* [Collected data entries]
○ ○ ○ ○

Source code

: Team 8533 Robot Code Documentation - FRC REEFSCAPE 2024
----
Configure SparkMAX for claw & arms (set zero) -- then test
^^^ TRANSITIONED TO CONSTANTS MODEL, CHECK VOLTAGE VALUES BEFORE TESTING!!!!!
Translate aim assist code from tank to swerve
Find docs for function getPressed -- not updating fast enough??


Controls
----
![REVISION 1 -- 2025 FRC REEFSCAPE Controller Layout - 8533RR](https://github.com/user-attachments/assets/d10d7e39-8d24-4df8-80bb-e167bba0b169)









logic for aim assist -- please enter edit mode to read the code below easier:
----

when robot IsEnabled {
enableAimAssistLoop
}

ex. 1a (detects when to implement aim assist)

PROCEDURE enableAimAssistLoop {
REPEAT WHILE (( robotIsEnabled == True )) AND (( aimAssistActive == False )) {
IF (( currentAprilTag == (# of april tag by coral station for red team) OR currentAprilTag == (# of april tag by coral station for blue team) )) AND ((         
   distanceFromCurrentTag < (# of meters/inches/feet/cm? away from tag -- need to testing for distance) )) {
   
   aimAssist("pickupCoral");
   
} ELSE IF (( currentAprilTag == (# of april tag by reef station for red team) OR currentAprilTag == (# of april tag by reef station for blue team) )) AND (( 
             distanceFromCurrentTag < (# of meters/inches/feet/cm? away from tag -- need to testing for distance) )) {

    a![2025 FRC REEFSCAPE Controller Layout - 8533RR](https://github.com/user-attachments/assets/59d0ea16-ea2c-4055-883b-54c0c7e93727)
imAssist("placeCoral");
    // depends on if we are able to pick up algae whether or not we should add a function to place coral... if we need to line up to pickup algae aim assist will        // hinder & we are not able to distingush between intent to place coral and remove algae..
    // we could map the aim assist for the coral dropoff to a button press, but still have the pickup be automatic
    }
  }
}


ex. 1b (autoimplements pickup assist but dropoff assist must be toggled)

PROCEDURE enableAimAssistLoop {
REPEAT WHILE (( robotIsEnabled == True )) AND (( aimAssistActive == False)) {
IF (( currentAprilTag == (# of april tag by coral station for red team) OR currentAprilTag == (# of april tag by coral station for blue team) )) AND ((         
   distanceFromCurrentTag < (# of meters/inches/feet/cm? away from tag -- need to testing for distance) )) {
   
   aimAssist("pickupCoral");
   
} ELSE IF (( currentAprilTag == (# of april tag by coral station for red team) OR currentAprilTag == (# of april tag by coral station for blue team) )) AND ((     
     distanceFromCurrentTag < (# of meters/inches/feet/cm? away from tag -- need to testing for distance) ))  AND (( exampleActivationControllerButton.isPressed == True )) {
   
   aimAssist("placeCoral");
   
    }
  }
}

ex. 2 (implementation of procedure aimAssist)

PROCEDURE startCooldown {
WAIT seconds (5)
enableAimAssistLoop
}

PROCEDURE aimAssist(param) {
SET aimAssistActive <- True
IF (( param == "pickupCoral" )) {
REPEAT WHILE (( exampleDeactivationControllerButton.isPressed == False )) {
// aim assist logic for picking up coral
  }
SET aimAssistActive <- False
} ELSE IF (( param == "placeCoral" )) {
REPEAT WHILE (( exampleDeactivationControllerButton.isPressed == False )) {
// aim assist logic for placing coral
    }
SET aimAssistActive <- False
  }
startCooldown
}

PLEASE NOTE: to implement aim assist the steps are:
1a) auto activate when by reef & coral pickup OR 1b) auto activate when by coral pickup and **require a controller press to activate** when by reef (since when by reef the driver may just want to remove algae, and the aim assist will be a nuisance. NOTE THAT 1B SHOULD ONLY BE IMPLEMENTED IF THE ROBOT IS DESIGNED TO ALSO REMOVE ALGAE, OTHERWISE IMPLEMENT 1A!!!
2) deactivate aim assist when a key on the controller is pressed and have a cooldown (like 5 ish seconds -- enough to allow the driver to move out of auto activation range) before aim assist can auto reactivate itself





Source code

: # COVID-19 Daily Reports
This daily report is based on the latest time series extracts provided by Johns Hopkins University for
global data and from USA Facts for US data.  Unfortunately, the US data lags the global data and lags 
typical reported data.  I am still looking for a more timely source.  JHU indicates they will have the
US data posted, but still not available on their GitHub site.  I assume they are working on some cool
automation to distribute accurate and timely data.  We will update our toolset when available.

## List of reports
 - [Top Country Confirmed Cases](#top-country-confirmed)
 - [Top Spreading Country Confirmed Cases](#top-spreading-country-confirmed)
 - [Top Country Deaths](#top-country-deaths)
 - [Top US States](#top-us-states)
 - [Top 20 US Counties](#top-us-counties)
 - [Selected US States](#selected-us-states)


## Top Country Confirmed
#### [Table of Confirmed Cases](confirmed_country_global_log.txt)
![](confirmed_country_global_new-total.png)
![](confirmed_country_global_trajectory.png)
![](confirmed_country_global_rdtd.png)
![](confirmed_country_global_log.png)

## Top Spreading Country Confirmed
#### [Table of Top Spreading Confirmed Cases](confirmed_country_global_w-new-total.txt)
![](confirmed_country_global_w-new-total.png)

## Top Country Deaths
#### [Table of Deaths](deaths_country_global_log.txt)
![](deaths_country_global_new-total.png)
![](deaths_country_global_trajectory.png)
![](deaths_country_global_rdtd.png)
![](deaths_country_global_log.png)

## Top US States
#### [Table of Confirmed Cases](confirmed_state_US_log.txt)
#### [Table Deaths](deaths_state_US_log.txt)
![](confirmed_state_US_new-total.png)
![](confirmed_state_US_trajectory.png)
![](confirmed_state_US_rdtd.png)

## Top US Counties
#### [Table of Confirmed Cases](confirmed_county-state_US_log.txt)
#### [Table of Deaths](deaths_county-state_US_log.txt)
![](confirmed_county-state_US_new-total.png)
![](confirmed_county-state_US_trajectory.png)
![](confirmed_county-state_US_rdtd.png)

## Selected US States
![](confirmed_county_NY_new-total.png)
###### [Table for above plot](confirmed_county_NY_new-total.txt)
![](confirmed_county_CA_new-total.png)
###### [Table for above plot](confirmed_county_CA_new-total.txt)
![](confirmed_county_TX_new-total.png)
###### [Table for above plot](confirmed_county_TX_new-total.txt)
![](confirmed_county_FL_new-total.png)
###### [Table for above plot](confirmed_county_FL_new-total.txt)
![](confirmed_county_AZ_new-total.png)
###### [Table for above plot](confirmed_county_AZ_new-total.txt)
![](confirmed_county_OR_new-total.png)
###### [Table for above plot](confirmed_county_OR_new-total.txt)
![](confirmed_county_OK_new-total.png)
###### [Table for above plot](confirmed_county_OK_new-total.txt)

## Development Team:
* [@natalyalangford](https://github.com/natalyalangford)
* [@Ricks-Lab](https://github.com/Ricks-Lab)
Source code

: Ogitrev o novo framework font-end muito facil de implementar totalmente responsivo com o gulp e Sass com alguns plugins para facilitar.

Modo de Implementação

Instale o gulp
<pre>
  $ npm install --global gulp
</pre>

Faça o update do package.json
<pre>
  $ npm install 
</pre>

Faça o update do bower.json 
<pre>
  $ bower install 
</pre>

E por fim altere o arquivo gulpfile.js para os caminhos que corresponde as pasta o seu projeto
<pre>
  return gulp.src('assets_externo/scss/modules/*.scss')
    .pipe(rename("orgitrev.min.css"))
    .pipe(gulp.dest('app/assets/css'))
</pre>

○ ○ ○ ○

* [PROBLEM TO SOLVE]
From the entries above, say how many lines contain "Counties". Only the number is wanted.

* [FINISHED TASK]
2